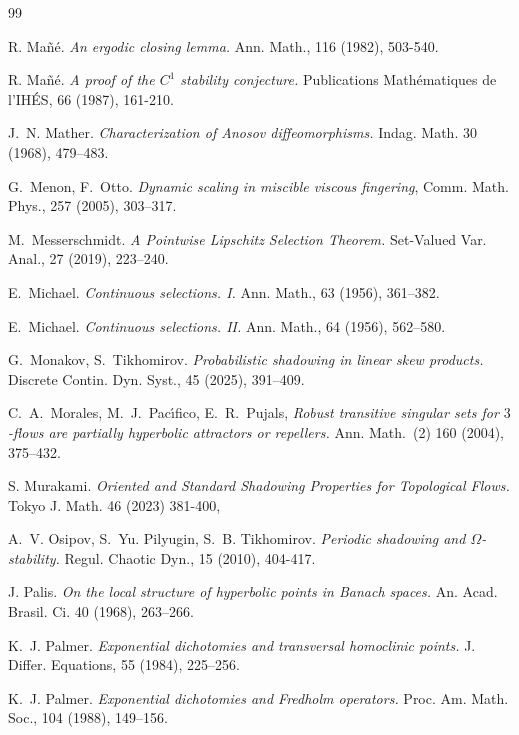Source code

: \documentclass[12pt]{article}
\theoremstyle{definition}
\begin{document}
\begin{thebibliography}{99}
{ R. Mañé. \textit{An ergodic closing lemma.}  Ann. Math., 116 (1982), 503-540. 

 R. Mañé. \textit{A proof of the $C^1$ stability conjecture.} Publications Mathématiques de l’IHÉS, 66 (1987), 161-210. 

J.~N. Mather. \textit{Characterization of Anosov diffeomorphisms.}
Indag. Math. 30 (1968), 479--483.

G.~Menon, F.~Otto. {\em Dynamic scaling in miscible viscous fingering}, Comm. Math. Phys., 257 (2005), 303--317.

M.~Messerschmidt.
\newblock \textit{A Pointwise Lipschitz Selection Theorem.}
\newblock Set-Valued Var. Anal., 27 (2019), 223--240.

E.~Michael.
\newblock \textit{Continuous selections. I.}
\newblock Ann. Math., 63 (1956), 361--382.

E.~Michael.
\newblock \textit{Continuous selections. II.}
\newblock Ann. Math., 64 (1956), 562--580.

G.~Monakov, S.~Tikhomirov.
\newblock \textit{Probabilistic shadowing in linear skew products.}
\newblock Discrete Contin. Dyn. Syst., 45 (2025), 391--409.

C.~A.~Morales, M.~J.~Pac\'{\i}fico, E.~R.~Pujals,
\emph{Robust transitive singular sets for $3$-flows are partially hyperbolic attractors or repellers.}
Ann. Math.~(2) 160 (2004), 375--432.

S. Murakami. \textit{Oriented and Standard Shadowing Properties for Topological Flows.} Tokyo J. Math. 46 (2023) 381-400,

A.~V. Osipov, S.~Yu. Pilyugin,  S.~B. Tikhomirov.
\newblock \textit{Periodic shadowing and $\Omega$-stability.}
\newblock Regul. Chaotic Dyn., 15 (2010), 404-417.

J. Palis. 
\textit{On the local structure of hyperbolic points in Banach spaces.}
An. Acad. Brasil. Ci. 40 (1968), 263–266.

K.~J. Palmer.
\newblock \textit{Exponential dichotomies and transversal homoclinic points.}
\newblock J. Differ. Equations, 55 (1984), 225--256.

K.~J. Palmer.
\newblock \textit{Exponential dichotomies and Fredholm operators.}
\newblock Proc. Am. Math. Soc., 104 (1988), 149--156.

}
\end{thebibliography}
\end{document}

· · · · ·

TASK BRIEF: Name the number of lines in the listing that contain the word "Exponential", and only that number.

ANSWER BOX: 2